== Segment start ==

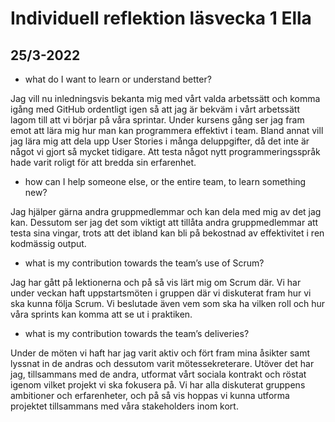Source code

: # Individuell reflektion läsvecka 1 Ella
## 25/3-2022

* what do I want to learn or understand better?

Jag vill nu inledningsvis bekanta mig med vårt valda arbetssätt och komma igång med 
GitHub ordentligt igen så att jag är bekväm i vårt arbetssätt lagom till att vi 
börjar på våra sprintar. Under kursens gång ser jag fram emot att lära mig hur man
kan programmera effektivt i team. Bland annat vill jag lära mig att dela upp User
Stories i många deluppgifter, då det inte är något vi gjort så mycket tidigare. 
Att testa något nytt programmeringsspråk hade varit roligt för att bredda sin erfarenhet.

* how can I help someone else, or the entire team, to learn something new?

Jag hjälper gärna andra gruppmedlemmar och kan dela med mig av det jag kan. Dessutom 
ser jag det som viktigt att tillåta andra gruppmedlemmar att testa sina vingar,
trots att det ibland kan bli på bekostnad av effektivitet i ren kodmässig output.

* what is my contribution towards the team’s use of Scrum?

Jag har gått på lektionerna och på så vis lärt mig om Scrum där. Vi har under veckan haft 
uppstartsmöten i gruppen där vi diskuterat fram hur vi ska kunna följa Scrum. Vi beslutade 
även vem som ska ha vilken roll och hur våra sprints kan komma att se ut i praktiken. 

* what is my contribution towards the team’s deliveries?

Under de möten vi haft har jag varit aktiv och fört fram mina åsikter samt lyssnat in de
andras och dessutom varit mötessekreterare. Utöver det har jag, tillsammans med de andra,
utformat vårt sociala kontrakt och röstat igenom vilket projekt vi ska fokusera på. Vi har
alla diskuterat gruppens ambitioner och erfarenheter, och på så vis hoppas vi kunna utforma
projektet tillsammans med våra stakeholders inom kort.
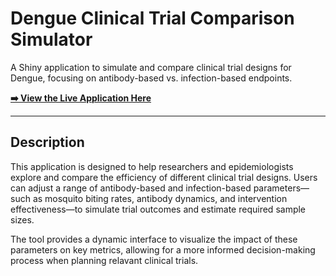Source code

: # Dengue Clinical Trial Comparison Simulator

A Shiny application to simulate and compare clinical trial designs for Dengue, focusing on antibody-based vs. infection-based endpoints.

**[➡️ View the Live Application Here](https://peiyuliu.shinyapps.io/anpp-trial-comparison/)**

---

## Description

This application is designed to help researchers and epidemiologists explore and compare the efficiency of different clinical trial designs. Users can adjust a range of antibody-based and infection-based parameters—such as mosquito biting rates, antibody dynamics, and intervention effectiveness—to simulate trial outcomes and estimate required sample sizes.

The tool provides a dynamic interface to visualize the impact of these parameters on key metrics, allowing for a more informed decision-making process when planning relavant clinical trials.

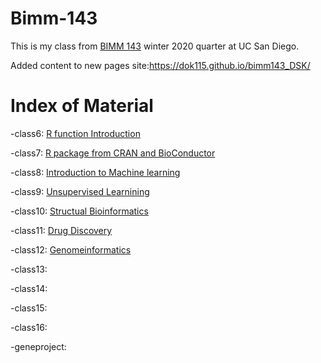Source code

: # Bimm-143

This is my class from [BIMM 143](https://bioboot.github.io/bimm143_W20/) winter 2020 quarter at UC San Diego. 

Added content to new pages site:https://dok115.github.io/bimm143_DSK/

# Index of Material

-class6: [R function Introduction](https://github.com/dok115/bimm143_DSK/blob/master/class06.R/class06.Rmd)

-class7: [R package from CRAN and BioConductor](https://github.com/dok115/bimm143_DSK/tree/master/class07.R)

-class8: [Introduction to Machine learning](https://github.com/dok115/bimm143_DSK/tree/master/class08%20-%20WGBSsimulation)

-class9: [Unsupervised Learnining](https://github.com/dok115/bimm143_DSK/tree/master/class09)

-class10: [Structual Bioinformatics](https://github.com/dok115/bimm143_DSK/tree/master/class10)

-class11: [Drug Discovery](https://github.com/dok115/bimm143_DSK/tree/master/Class12)

-class12: [Genomeinformatics](https://github.com/dok115/bimm143_DSK/tree/master/class13_02.18)

-class13:

-class14:

-class15:

-class16:

-geneproject:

== Segment end ==

* WORK REQUEST: Transcribe all of the listing precisely. The images stay out of it.

* EXERCISE RESPONSE:
Source code

: # Individuell reflektion läsvecka 1 Ella
## 25/3-2022

* what do I want to learn or understand better?

Jag vill nu inledningsvis bekanta mig med vårt valda arbetssätt och komma igång med 
GitHub ordentligt igen så att jag är bekväm i vårt arbetssätt lagom till att vi 
börjar på våra sprintar. Under kursens gång ser jag fram emot att lära mig hur man
kan programmera effektivt i team. Bland annat vill jag lära mig att dela upp User
Stories i många deluppgifter, då det inte är något vi gjort så mycket tidigare. 
Att testa något nytt programmeringsspråk hade varit roligt för att bredda sin erfarenhet.

* how can I help someone else, or the entire team, to learn something new?

Jag hjälper gärna andra gruppmedlemmar och kan dela med mig av det jag kan. Dessutom 
ser jag det som viktigt att tillåta andra gruppmedlemmar att testa sina vingar,
trots att det ibland kan bli på bekostnad av effektivitet i ren kodmässig output.

* what is my contribution towards the team’s use of Scrum?

Jag har gått på lektionerna och på så vis lärt mig om Scrum där. Vi har under veckan haft 
uppstartsmöten i gruppen där vi diskuterat fram hur vi ska kunna följa Scrum. Vi beslutade 
även vem som ska ha vilken roll och hur våra sprints kan komma att se ut i praktiken. 

* what is my contribution towards the team’s deliveries?

Under de möten vi haft har jag varit aktiv och fört fram mina åsikter samt lyssnat in de
andras och dessutom varit mötessekreterare. Utöver det har jag, tillsammans med de andra,
utformat vårt sociala kontrakt och röstat igenom vilket projekt vi ska fokusera på. Vi har
alla diskuterat gruppens ambitioner och erfarenheter, och på så vis hoppas vi kunna utforma
projektet tillsammans med våra stakeholders inom kort.
Source code

: # Dengue Clinical Trial Comparison Simulator

A Shiny application to simulate and compare clinical trial designs for Dengue, focusing on antibody-based vs. infection-based endpoints.

**[➡️ View the Live Application Here](https://peiyuliu.shinyapps.io/anpp-trial-comparison/)**

---

## Description

This application is designed to help researchers and epidemiologists explore and compare the efficiency of different clinical trial designs. Users can adjust a range of antibody-based and infection-based parameters—such as mosquito biting rates, antibody dynamics, and intervention effectiveness—to simulate trial outcomes and estimate required sample sizes.

The tool provides a dynamic interface to visualize the impact of these parameters on key metrics, allowing for a more informed decision-making process when planning relavant clinical trials.

Source code

: # Bimm-143

This is my class from [BIMM 143](https://bioboot.github.io/bimm143_W20/) winter 2020 quarter at UC San Diego. 

Added content to new pages site:https://dok115.github.io/bimm143_DSK/

# Index of Material

-class6: [R function Introduction](https://github.com/dok115/bimm143_DSK/blob/master/class06.R/class06.Rmd)

-class7: [R package from CRAN and BioConductor](https://github.com/dok115/bimm143_DSK/tree/master/class07.R)

-class8: [Introduction to Machine learning](https://github.com/dok115/bimm143_DSK/tree/master/class08%20-%20WGBSsimulation)

-class9: [Unsupervised Learnining](https://github.com/dok115/bimm143_DSK/tree/master/class09)

-class10: [Structual Bioinformatics](https://github.com/dok115/bimm143_DSK/tree/master/class10)

-class11: [Drug Discovery](https://github.com/dok115/bimm143_DSK/tree/master/Class12)

-class12: [Genomeinformatics](https://github.com/dok115/bimm143_DSK/tree/master/class13_02.18)

-class13:

-class14:

-class15:

-class16:

-geneproject:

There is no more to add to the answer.